00:21:22.00 Ve bu, Heald ve Weiss'in geliştirdiği iki farklı sondadan biri.
00:21:26.18 Ve işte sensörleri işini yapıyor.
00:21:31.06 Yani, çok renkli bir canlı görüntüleme deneyi.
00:21:33.06 Burada floresan tübüline sahip mikrotübülleri görüyoruz.
00:21:37.09 Burada, sondadan gelen YFP sinyalini görüyoruz.
00:21:41.08 Burada, CFP sinyali ve burada FRET sinyali.
00:21:44.11 Ve buradaki bu renk, bunun düşük bir FRET değeri olduğunu gösterir.
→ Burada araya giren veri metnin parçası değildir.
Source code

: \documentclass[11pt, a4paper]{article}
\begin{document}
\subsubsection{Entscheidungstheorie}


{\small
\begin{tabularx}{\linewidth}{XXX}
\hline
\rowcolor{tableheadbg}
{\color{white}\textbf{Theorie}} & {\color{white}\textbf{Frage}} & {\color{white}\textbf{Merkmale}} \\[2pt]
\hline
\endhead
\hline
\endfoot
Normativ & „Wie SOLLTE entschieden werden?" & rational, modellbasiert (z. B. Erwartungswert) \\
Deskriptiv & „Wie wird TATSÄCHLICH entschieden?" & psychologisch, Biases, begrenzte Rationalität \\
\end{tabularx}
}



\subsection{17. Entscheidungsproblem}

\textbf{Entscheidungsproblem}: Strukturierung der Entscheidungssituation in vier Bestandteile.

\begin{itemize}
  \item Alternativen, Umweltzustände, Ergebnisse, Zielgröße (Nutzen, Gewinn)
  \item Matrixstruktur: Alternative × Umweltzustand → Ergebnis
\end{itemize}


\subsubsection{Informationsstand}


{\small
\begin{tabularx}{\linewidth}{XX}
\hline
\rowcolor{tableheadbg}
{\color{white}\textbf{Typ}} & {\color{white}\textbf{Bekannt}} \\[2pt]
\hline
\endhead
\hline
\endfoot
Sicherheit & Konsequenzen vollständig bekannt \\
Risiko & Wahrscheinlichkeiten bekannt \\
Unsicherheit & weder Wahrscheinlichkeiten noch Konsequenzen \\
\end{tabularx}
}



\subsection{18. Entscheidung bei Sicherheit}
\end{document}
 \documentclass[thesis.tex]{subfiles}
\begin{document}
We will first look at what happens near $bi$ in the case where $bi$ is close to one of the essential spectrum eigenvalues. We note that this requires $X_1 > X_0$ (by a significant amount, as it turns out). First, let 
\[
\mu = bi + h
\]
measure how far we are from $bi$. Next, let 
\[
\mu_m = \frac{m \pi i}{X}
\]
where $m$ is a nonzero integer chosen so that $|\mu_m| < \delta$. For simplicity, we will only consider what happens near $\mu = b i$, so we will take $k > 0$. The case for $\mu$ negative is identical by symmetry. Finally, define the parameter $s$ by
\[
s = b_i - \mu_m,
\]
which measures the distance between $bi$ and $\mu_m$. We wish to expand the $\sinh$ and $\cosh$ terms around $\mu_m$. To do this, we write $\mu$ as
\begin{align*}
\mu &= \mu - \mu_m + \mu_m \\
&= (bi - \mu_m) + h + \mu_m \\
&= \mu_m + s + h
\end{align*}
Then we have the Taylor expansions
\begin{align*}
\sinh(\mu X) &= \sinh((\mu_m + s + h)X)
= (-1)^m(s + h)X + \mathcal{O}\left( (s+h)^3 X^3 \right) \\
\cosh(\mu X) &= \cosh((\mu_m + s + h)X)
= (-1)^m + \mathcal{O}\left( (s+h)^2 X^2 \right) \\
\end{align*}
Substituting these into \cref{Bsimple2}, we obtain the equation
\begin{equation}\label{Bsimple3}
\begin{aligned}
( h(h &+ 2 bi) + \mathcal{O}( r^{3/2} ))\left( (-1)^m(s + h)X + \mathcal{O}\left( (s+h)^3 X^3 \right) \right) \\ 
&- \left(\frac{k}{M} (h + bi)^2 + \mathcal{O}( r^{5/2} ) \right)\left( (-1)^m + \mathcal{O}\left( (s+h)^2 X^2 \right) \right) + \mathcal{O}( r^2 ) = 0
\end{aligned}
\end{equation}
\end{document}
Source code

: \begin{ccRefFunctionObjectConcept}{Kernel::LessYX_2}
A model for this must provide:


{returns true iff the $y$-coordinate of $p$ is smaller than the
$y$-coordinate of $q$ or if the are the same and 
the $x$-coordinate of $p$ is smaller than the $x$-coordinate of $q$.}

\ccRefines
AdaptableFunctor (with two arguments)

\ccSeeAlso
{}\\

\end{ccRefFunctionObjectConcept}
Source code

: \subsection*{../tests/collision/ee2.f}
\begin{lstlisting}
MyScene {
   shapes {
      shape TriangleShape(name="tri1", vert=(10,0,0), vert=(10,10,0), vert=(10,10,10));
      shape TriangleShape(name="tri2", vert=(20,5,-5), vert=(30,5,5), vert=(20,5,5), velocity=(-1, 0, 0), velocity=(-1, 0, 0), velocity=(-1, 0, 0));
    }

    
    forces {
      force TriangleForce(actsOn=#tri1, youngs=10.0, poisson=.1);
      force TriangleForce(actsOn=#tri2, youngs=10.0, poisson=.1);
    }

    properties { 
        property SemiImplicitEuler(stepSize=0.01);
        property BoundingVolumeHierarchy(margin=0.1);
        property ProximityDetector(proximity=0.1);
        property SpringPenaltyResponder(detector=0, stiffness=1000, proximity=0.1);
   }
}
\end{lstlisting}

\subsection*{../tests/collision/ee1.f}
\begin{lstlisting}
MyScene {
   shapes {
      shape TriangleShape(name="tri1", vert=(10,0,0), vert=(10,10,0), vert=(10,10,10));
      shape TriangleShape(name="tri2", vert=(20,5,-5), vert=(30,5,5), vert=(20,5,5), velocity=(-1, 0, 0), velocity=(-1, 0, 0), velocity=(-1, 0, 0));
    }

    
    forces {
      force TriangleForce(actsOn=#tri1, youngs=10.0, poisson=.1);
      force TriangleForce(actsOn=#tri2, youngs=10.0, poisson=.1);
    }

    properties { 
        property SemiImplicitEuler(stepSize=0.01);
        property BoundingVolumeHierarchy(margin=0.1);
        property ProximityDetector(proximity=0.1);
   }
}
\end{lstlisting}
00:21:48.04 Geri gidersek, düşük değer. Bu yüksek değer, bu düşük değer.
00:21:52.14 Ran-GTP'nin olduğu, FRET'in kapatıldığı yer burasıdır.
00:21:55.14 Ve burada, degradedeki bu düşük değeri görebilirsiniz.
00:21:58.27, burada yüksek bir Ran-GTP konsantrasyonu olduğunu gösterir.
00:22:02.01 Burada aslında görselleştiriyoruz, özün içinde yaşıyoruz,
00:22:06.26 Ran-GTP'nin bu reaksiyon-difüzyon gradyanı,
00:22:11.19 bence gerçekten görülmeye değer bir şey.
00:22:14.10 Daha önce bahsettiğim gibi, bunun en iyi örneklerden biri olduğunu düşünüyorum.
Hücrelerdeki bir reaksiyon-difüzyon gradyanının 00:22:16.27.
00:22:19.26 Bununla ilgili çok soru var.
00:22:22.06 Fark edeceğiniz bir şey, yüksek Ran-GTP'ye sahip olan özün içindeki boşluğun şeklidir.
00:22:27.28 konsantrasyon, mikrotübüllerle aynı şekilde değildir.
00:22:33.03 Hatta, bu yüksek Ran-GTP alanına inansak da
00:22:36.03 burada mikrotübüllerin toplanmasını tetikliyor,
00:22:38.24 Mikrotübüllerin tam şeklini dikte edemeyeceğini düşünüyoruz
00:22:44.07 veya örneğin, iş milinin tam uzunluğu.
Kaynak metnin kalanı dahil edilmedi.